*EXERCISE DESCRIPTION*
Please tally how many lines in the entries below include the word "begin", giving only the number.

*RECORDS FOR THE TASK*
# # # # #

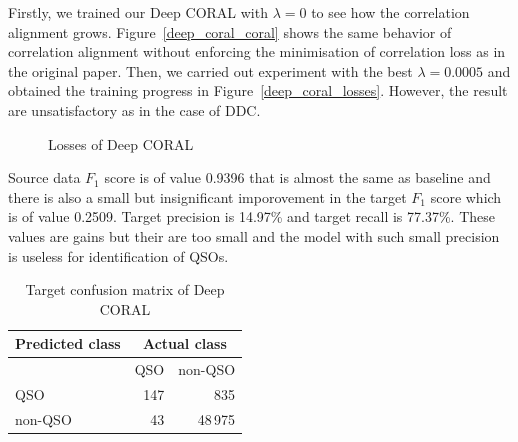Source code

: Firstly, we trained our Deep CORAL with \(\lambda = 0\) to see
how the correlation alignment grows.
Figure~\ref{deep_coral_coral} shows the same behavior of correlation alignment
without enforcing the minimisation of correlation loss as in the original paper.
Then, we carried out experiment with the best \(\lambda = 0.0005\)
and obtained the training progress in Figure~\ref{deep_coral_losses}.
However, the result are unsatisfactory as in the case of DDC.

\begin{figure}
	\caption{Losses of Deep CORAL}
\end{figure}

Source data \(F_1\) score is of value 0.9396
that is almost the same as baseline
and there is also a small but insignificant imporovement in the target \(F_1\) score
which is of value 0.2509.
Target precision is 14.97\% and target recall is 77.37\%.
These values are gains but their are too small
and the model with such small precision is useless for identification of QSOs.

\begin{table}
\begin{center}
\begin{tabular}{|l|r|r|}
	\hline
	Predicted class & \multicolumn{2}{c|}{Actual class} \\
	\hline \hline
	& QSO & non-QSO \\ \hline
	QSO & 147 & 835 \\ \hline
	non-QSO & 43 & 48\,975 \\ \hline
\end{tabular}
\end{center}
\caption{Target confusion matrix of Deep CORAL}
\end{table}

# # # # #

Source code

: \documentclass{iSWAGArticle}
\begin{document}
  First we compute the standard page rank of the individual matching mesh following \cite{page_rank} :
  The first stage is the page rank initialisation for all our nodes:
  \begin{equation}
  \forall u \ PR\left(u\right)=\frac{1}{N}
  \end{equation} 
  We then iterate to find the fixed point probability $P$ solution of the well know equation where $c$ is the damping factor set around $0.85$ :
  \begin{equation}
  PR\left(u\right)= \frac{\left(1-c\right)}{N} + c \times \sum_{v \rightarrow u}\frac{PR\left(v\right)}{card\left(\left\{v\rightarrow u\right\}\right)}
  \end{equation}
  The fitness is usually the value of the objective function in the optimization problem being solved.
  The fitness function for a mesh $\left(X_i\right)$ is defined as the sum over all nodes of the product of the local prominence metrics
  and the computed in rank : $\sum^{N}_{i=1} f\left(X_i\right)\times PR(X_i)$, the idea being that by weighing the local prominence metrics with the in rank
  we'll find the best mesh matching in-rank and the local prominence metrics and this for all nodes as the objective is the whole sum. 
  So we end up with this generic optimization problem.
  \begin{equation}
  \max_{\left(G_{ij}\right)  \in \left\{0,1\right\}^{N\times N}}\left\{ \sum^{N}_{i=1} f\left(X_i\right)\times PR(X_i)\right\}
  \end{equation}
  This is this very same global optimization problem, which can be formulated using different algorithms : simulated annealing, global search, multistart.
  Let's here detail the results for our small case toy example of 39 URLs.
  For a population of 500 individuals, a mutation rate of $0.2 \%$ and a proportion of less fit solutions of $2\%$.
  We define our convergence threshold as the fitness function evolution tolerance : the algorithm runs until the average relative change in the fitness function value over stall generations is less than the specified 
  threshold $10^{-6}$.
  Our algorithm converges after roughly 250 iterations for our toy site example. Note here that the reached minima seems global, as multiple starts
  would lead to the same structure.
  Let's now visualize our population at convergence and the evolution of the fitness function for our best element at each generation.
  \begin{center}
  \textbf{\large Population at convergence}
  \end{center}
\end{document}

# # # # #

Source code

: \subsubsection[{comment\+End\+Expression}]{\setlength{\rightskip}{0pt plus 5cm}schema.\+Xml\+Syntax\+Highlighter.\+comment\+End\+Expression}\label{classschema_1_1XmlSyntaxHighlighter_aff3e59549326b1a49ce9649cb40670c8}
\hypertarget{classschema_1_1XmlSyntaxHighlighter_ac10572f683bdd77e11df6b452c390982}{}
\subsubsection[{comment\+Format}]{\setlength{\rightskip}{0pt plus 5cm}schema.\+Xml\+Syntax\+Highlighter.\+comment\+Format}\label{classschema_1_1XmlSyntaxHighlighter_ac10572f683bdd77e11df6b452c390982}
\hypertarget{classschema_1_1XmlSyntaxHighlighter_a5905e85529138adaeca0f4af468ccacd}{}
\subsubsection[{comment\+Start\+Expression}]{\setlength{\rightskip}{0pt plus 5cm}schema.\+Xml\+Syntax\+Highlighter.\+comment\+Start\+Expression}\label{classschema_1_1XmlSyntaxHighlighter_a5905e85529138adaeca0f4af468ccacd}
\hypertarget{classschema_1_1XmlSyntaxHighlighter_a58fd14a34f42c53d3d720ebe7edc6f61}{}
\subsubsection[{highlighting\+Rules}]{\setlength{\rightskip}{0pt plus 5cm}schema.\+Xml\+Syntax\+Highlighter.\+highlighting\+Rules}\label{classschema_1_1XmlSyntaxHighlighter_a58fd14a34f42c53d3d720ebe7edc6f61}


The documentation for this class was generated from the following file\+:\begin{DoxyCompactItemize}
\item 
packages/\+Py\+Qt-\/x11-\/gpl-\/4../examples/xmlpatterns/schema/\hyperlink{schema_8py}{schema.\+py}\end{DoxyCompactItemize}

# # # # #

*TASK SOLUTION*
10